In a significant move for the Indian auto sector, HSBC has revised its share price targets upwards for multiple auto companies following recent GST revisions. The changes, which have led to price cuts ranging from 3% to 9% across various vehicle categories, are expected to boost demand and improve affordability in the market.

GST Impact on Auto Prices

The GST revisions have resulted in substantial price reductions across the automotive spectrum:

  • Passenger Vehicles: Price cuts range from Rs 40,000 to Rs 1.5 lakh, with compact utility vehicles (UVs) emerging as the primary beneficiaries.
  • Two-Wheelers: Entry-level motorcycle prices are set to decrease from Rs 70,000 to Rs 63,000, making them more accessible to a broader consumer base.

HSBC's Bullish Outlook

HSBC's analysis suggests a positive trajectory for the auto sector:

  • The investment firm anticipates a 200-300 basis points higher Compound Annual Growth Rate (CAGR) over the next four to five years.
  • This growth projection is attributed to increased demand stemming from improved vehicle affordability.

Stock Market Response

The auto sector has responded enthusiastically to the GST revisions:

  • Auto stocks have surged by 6-17% since the announcement.
  • HSBC has significantly raised its price targets for key players in the industry:
Company Old Target (Rs) New Target (Rs)
Maruti Suzuki 14,000 17,000
Hyundai Motor India 2,300 2,800
Mahindra & Mahindra (M&M) 3,570 4,000

HSBC maintains 'buy' ratings on these stocks, considering them preferred picks in the sector.

Earnings Forecast

The positive outlook extends to future earnings as well:

  • HSBC has lifted its earnings estimates across companies by 4-14% for fiscal years 2027 and 2028.
  • This adjustment reflects the anticipated long-term benefits of the GST-induced price reductions and subsequent demand surge.

Industry Developments

While the sector experiences this positive momentum, individual companies continue their regular operations.

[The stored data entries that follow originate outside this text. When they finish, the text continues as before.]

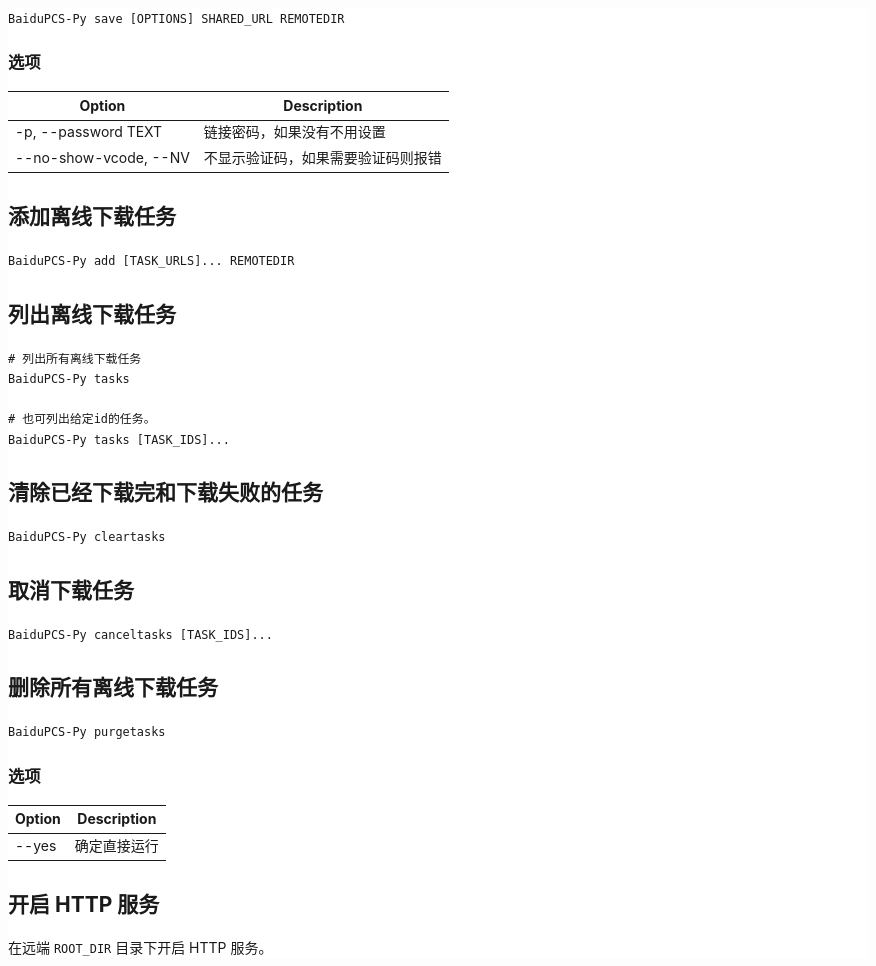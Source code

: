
 ```
BaiduPCS-Py save [OPTIONS] SHARED_URL REMOTEDIR
```

### 选项

| Option                | Description                        |
| --------------------- | ---------------------------------- |
| -p, --password TEXT   | 链接密码，如果没有不用设置         |
| --no-show-vcode, --NV | 不显示验证码，如果需要验证码则报错 |

## 添加离线下载任务

```
BaiduPCS-Py add [TASK_URLS]... REMOTEDIR
```

## 列出离线下载任务

```
# 列出所有离线下载任务
BaiduPCS-Py tasks

# 也可列出给定id的任务。
BaiduPCS-Py tasks [TASK_IDS]...
```

## 清除已经下载完和下载失败的任务

```
BaiduPCS-Py cleartasks
```

## 取消下载任务

```
BaiduPCS-Py canceltasks [TASK_IDS]...
```

## 删除所有离线下载任务

```
BaiduPCS-Py purgetasks
```

### 选项

| Option | Description  |
| ------ | ------------ |
| --yes  | 确定直接运行 |

## 开启 HTTP 服务

在远端 `ROOT_DIR` 目录下开启 HTTP 服务。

For instance, Maruti Suzuki India Limited, one of the beneficiaries of HSBC's revised targets, has scheduled investor meetings, as per their latest disclosure.

The auto sector's robust response to the GST revisions, coupled with HSBC's optimistic projections, signals a potentially transformative period for the Indian automotive industry. As affordability improves and demand increases, the coming years may see significant growth and evolution in this crucial sector of the Indian economy.